REQUIRED WORK: Each line in the data must be reproduced as written, except for any picture.

DATASET RECORDS:

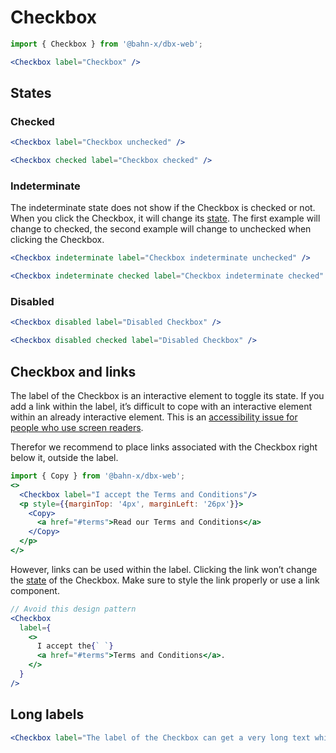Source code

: # Checkbox

```js
import { Checkbox } from '@bahn-x/dbx-web';
```

```jsx
<Checkbox label="Checkbox" />
```

## States

### Checked

```jsx
<Checkbox label="Checkbox unchecked" />
```

```jsx
<Checkbox checked label="Checkbox checked" />
```

### Indeterminate

The indeterminate state does not show if the Checkbox is checked or not. When you click the Checkbox, it will change its [state](#states). The first example will change to checked, the second example will change to unchecked when clicking the Checkbox.

```jsx
<Checkbox indeterminate label="Checkbox indeterminate unchecked" />
```

```jsx
<Checkbox indeterminate checked label="Checkbox indeterminate checked" />
```

### Disabled

```jsx
<Checkbox disabled label="Disabled Checkbox" />
```

```jsx
<Checkbox disabled checked label="Disabled Checkbox" />
```

## Checkbox and links

The label of the Checkbox is an interactive element to toggle its state. If you add a link within the label,
it’s difficult to cope with an interactive element within an already interactive element. This is an [accessibility issue
for people who use screen readers](https://developer.mozilla.org/en-US/docs/Web/HTML/Element/label#Accessibility_concerns).

Therefor we recommend to place links associated with the Checkbox right below it, outside the label.

```jsx
import { Copy } from '@bahn-x/dbx-web';
<>
  <Checkbox label="I accept the Terms and Conditions"/>
  <p style={{marginTop: '4px', marginLeft: '26px'}}>
    <Copy>
      <a href="#terms">Read our Terms and Conditions</a>
    </Copy>
  </p>
</>
```

However, links can be used within the label. Clicking the link won’t change the [state](#states) of the Checkbox. Make sure to style the link properly or use a link component.

```jsx
// Avoid this design pattern
<Checkbox
  label={
    <>
      I accept the{` `}
      <a href="#terms">Terms and Conditions</a>.
    </>
  }
/>
```

## Long labels

```jsx
<Checkbox label="The label of the Checkbox can get a very long text which is sometimes needed for accepting terms of use or privacy terms. In this case the label wraps nicely and the checkbox stays aligned with the first line of the label." />
```

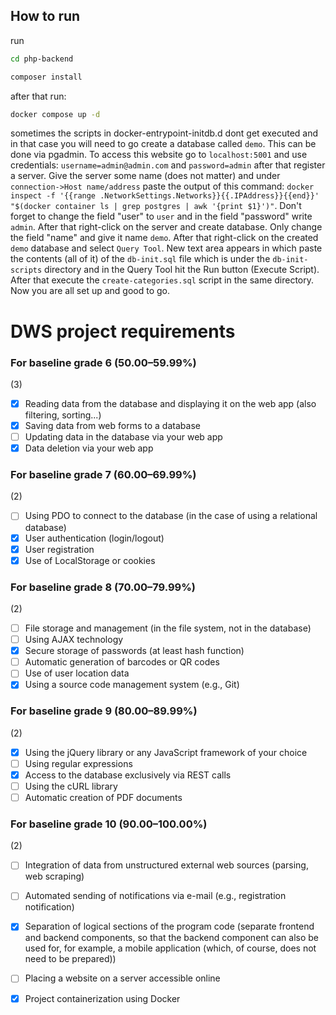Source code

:## How to run

run

```bash
cd php-backend
```

```bash
composer install
```


after that run:

```bash
docker compose up -d
```


sometimes the scripts in docker-entrypoint-initdb.d dont get executed and in that case you will need to go create a database called `demo`. This can be done via pgadmin. To access this website go to `localhost:5001` and use credentials: `username=admin@admin.com` and `password=admin` after that register a server. Give the server some name (does not matter) and under `connection->Host name/address` paste the output of this command: `docker inspect -f '{{range .NetworkSettings.Networks}}{{.IPAddress}}{{end}}' "$(docker container ls | grep postgres | awk '{print $1}')"`. Don't forget to change the field "user" to `user` and in the field "password" write `admin`.
After that right-click on the server and create database. Only change the field "name" and give it name `demo`.
After that right-click on the created `demo` database and select `Query Tool`. New text area appears in which paste the contents (all of it) of the `db-init.sql` file which is under the `db-init-scripts` directory and in the Query Tool hit the Run button (Execute Script). After that execute the `create-categories.sql` script in the same directory. Now you are all set up and good to go.


# DWS project requirements

### For baseline grade 6 (50.00–59.99%)
(3)
- [x] Reading data from the database and displaying it on the web app (also filtering, sorting...)
- [x] Saving data from web forms to a database
- [ ] Updating data in the database via your web app
- [x] Data deletion via your web app

### For baseline grade 7 (60.00–69.99%)
(2)
- [ ] Using PDO to connect to the database (in the case of using a relational database)
- [x] User authentication (login/logout)
- [x] User registration
- [x] Use of LocalStorage or cookies

### For baseline grade 8 (70.00–79.99%)
(2)
- [ ] File storage and management (in the file system, not in the database)
- [ ] Using AJAX technology
- [x] Secure storage of passwords (at least hash function)
- [ ] Automatic generation of barcodes or QR codes
- [ ] Use of user location data
- [x] Using a source code management system (e.g., Git)

### For baseline grade 9 (80.00–89.99%)
(2)
- [x] Using the jQuery library or any JavaScript framework of your choice
- [ ] Using regular expressions
- [x] Access to the database exclusively via REST calls
- [ ] Using the cURL library
- [ ] Automatic creation of PDF documents

### For baseline grade 10 (90.00–100.00%)
(2)
- [ ] Integration of data from unstructured external web sources (parsing, web scraping)
- [ ] Automated sending of notifications via e-mail (e.g., registration notification)
- [x] Separation of logical sections of the program code (separate frontend and backend components, so that the backend component can also be used for, for example, a mobile application (which, of course, does not need to be prepared))
- [ ] Placing a website on a server accessible online
- [x] Project containerization using Docker

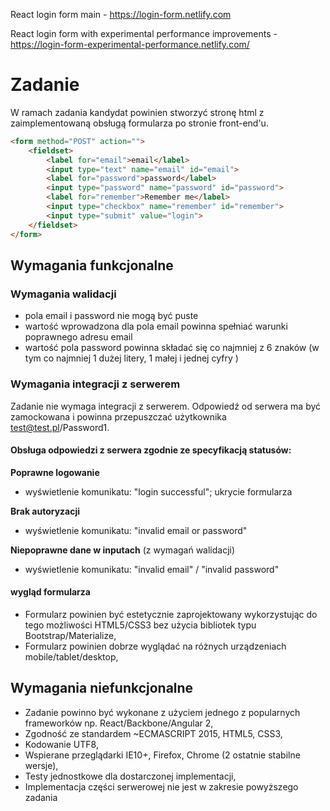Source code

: React login form main - https://login-form.netlify.com

React login form with experimental performance improvements - https://login-form-experimental-performance.netlify.com/ 

# Zadanie
W ramach zadania kandydat powinien stworzyć stronę html z zaimplementowaną obsługą formularza po stronie front-end'u.

```html
<form method="POST" action="">
    <fieldset>
        <label for="email">email</label>
        <input type="text" name="email" id="email">
        <label for="password">password</label>
        <input type="password" name="password" id="password">
        <label for="remember">Remember me</label>
        <input type="checkbox" name="remember" id="remember">
      	<input type="submit" value="login">
    </fieldset>
</form>
```

## Wymagania funkcjonalne
### Wymagania walidacji
- pola email i password nie mogą być puste
- wartość wprowadzona dla pola email powinna spełniać warunki poprawnego adresu email
- wartość pola password powinna składać się co najmniej z 6 znaków (w tym co najmniej 1 dużej litery, 1 małej i jednej cyfry
)

### Wymagania integracji z serwerem
Zadanie nie wymaga integracji z serwerem. Odpowiedź od serwera ma być zamockowana i powinna przepuszczać użytkownika test@test.pl/Password1.

#### Obsługa odpowiedzi z serwera zgodnie ze specyfikacją statusów:
**Poprawne logowanie**
- wyświetlenie komunikatu: "login successful"; ukrycie formularza

**Brak autoryzacji**
- wyświetlenie komunikatu: "invalid email or password"

**Niepoprawne dane w inputach** (z wymagań walidacji)
- wyświetlenie komunikatu: "invalid email" / "invalid password"


#### wygląd formularza
- Formularz powinien być estetycznie zaprojektowany wykorzystując do tego możliwości HTML5/CSS3 bez użycia bibliotek typu Bootstrap/Materialize,
- Formularz powinien dobrze wyglądać na różnych urządzeniach mobile/tablet/desktop,

## Wymagania niefunkcjonalne
- Zadanie powinno być wykonane z użyciem jednego z popularnych frameworków np. React/Backbone/Angular 2,
- Zgodność ze standardem ~ECMASCRIPT 2015, HTML5, CSS3,
- Kodowanie UTF8,
- Wspierane przeglądarki IE10+, Firefox, Chrome (2 ostatnie stabilne wersje),
- Testy jednostkowe dla dostarczonej implementacji,
- Implementacja części serwerowej nie jest w zakresie powyższego zadania

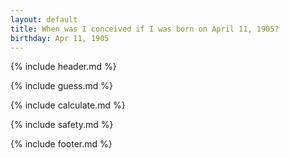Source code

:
 ```yaml
---
layout: default
title: When was I conceived if I was born on April 11, 1905?
birthday: Apr 11, 1905
---
```


{% include header.md %}

{% include guess.md %}

{% include calculate.md %}

{% include safety.md %}

{% include footer.md %}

FINISHED TASK:
Source code

: # Checkbox

```js
import { Checkbox } from '@bahn-x/dbx-web';
```

```jsx
<Checkbox label="Checkbox" />
```

## States

### Checked

```jsx
<Checkbox label="Checkbox unchecked" />
```

```jsx
<Checkbox checked label="Checkbox checked" />
```

### Indeterminate

The indeterminate state does not show if the Checkbox is checked or not. When you click the Checkbox, it will change its [state](#states). The first example will change to checked, the second example will change to unchecked when clicking the Checkbox.

```jsx
<Checkbox indeterminate label="Checkbox indeterminate unchecked" />
```

```jsx
<Checkbox indeterminate checked label="Checkbox indeterminate checked" />
```

### Disabled

```jsx
<Checkbox disabled label="Disabled Checkbox" />
```

```jsx
<Checkbox disabled checked label="Disabled Checkbox" />
```

## Checkbox and links

The label of the Checkbox is an interactive element to toggle its state. If you add a link within the label,
it’s difficult to cope with an interactive element within an already interactive element. This is an [accessibility issue
for people who use screen readers](https://developer.mozilla.org/en-US/docs/Web/HTML/Element/label#Accessibility_concerns).

Therefor we recommend to place links associated with the Checkbox right below it, outside the label.

```jsx
import { Copy } from '@bahn-x/dbx-web';
<>
  <Checkbox label="I accept the Terms and Conditions"/>
  <p style={{marginTop: '4px', marginLeft: '26px'}}>
    <Copy>
      <a href="#terms">Read our Terms and Conditions</a>
    </Copy>
  </p>
</>
```

However, links can be used within the label. Clicking the link won’t change the [state](#states) of the Checkbox. Make sure to style the link properly or use a link component.

```jsx
// Avoid this design pattern
<Checkbox
  label={
    <>
      I accept the{` `}
      <a href="#terms">Terms and Conditions</a>.
    </>
  }
/>
```

## Long labels

```jsx
<Checkbox label="The label of the Checkbox can get a very long text which is sometimes needed for accepting terms of use or privacy terms. In this case the label wraps nicely and the checkbox stays aligned with the first line of the label." />
```

Source code

:## How to run

run

```bash
cd php-backend
```

```bash
composer install
```


after that run:

```bash
docker compose up -d
```


sometimes the scripts in docker-entrypoint-initdb.d dont get executed and in that case you will need to go create a database called `demo`. This can be done via pgadmin. To access this website go to `localhost:5001` and use credentials: `username=admin@admin.com` and `password=admin` after that register a server. Give the server some name (does not matter) and under `connection->Host name/address` paste the output of this command: `docker inspect -f '{{range .NetworkSettings.Networks}}{{.IPAddress}}{{end}}' "$(docker container ls | grep postgres | awk '{print $1}')"`. Don't forget to change the field "user" to `user` and in the field "password" write `admin`.
After that right-click on the server and create database. Only change the field "name" and give it name `demo`.
After that right-click on the created `demo` database and select `Query Tool`. New text area appears in which paste the contents (all of it) of the `db-init.sql` file which is under the `db-init-scripts` directory and in the Query Tool hit the Run button (Execute Script). After that execute the `create-categories.sql` script in the same directory. Now you are all set up and good to go.


# DWS project requirements

### For baseline grade 6 (50.00–59.99%)
(3)
- [x] Reading data from the database and displaying it on the web app (also filtering, sorting...)
- [x] Saving data from web forms to a database
- [ ] Updating data in the database via your web app
- [x] Data deletion via your web app

### For baseline grade 7 (60.00–69.99%)
(2)
- [ ] Using PDO to connect to the database (in the case of using a relational database)
- [x] User authentication (login/logout)
- [x] User registration
- [x] Use of LocalStorage or cookies

### For baseline grade 8 (70.00–79.99%)
(2)
- [ ] File storage and management (in the file system, not in the database)
- [ ] Using AJAX technology
- [x] Secure storage of passwords (at least hash function)
- [ ] Automatic generation of barcodes or QR codes
- [ ] Use of user location data
- [x] Using a source code management system (e.g., Git)

### For baseline grade 9 (80.00–89.99%)
(2)
- [x] Using the jQuery library or any JavaScript framework of your choice
- [ ] Using regular expressions
- [x] Access to the database exclusively via REST calls
- [ ] Using the cURL library
- [ ] Automatic creation of PDF documents

### For baseline grade 10 (90.00–100.00%)
(2)
- [ ] Integration of data from unstructured external web sources (parsing, web scraping)
- [ ] Automated sending of notifications via e-mail (e.g., registration notification)
- [x] Separation of logical sections of the program code (separate frontend and backend components, so that the backend component can also be used for, for example, a mobile application (which, of course, does not need to be prepared))
- [ ] Placing a website on a server accessible online
- [x] Project containerization using Docker

Source code

: React login form main - https://login-form.netlify.com

React login form with experimental performance improvements - https://login-form-experimental-performance.netlify.com/ 

# Zadanie
W ramach zadania kandydat powinien stworzyć stronę html z zaimplementowaną obsługą formularza po stronie front-end'u.

```html
<form method="POST" action="">
    <fieldset>
        <label for="email">email</label>
        <input type="text" name="email" id="email">
        <label for="password">password</label>
        <input type="password" name="password" id="password">
        <label for="remember">Remember me</label>
        <input type="checkbox" name="remember" id="remember">
      	<input type="submit" value="login">
    </fieldset>
</form>
```

## Wymagania funkcjonalne
### Wymagania walidacji
- pola email i password nie mogą być puste
- wartość wprowadzona dla pola email powinna spełniać warunki poprawnego adresu email
- wartość pola password powinna składać się co najmniej z 6 znaków (w tym co najmniej 1 dużej litery, 1 małej i jednej cyfry
)

### Wymagania integracji z serwerem
Zadanie nie wymaga integracji z serwerem. Odpowiedź od serwera ma być zamockowana i powinna przepuszczać użytkownika test@test.pl/Password1.

#### Obsługa odpowiedzi z serwera zgodnie ze specyfikacją statusów:
**Poprawne logowanie**
- wyświetlenie komunikatu: "login successful"; ukrycie formularza

**Brak autoryzacji**
- wyświetlenie komunikatu: "invalid email or password"

**Niepoprawne dane w inputach** (z wymagań walidacji)
- wyświetlenie komunikatu: "invalid email" / "invalid password"


#### wygląd formularza
- Formularz powinien być estetycznie zaprojektowany wykorzystując do tego możliwości HTML5/CSS3 bez użycia bibliotek typu Bootstrap/Materialize,
- Formularz powinien dobrze wyglądać na różnych urządzeniach mobile/tablet/desktop,

## Wymagania niefunkcjonalne
- Zadanie powinno być wykonane z użyciem jednego z popularnych frameworków np. React/Backbone/Angular 2,
- Zgodność ze standardem ~ECMASCRIPT 2015, HTML5, CSS3,
- Kodowanie UTF8,
- Wspierane przeglądarki IE10+, Firefox, Chrome (2 ostatnie stabilne wersje),
- Testy jednostkowe dla dostarczonej implementacji,
- Implementacja części serwerowej nie jest w zakresie powyższego zadania

Source code

:
 ```yaml
---
layout: default
title: When was I conceived if I was born on April 11, 1905?
birthday: Apr 11, 1905
---
```


{% include header.md %}

{% include guess.md %}

{% include calculate.md %}

{% include safety.md %}

{% include footer.md %}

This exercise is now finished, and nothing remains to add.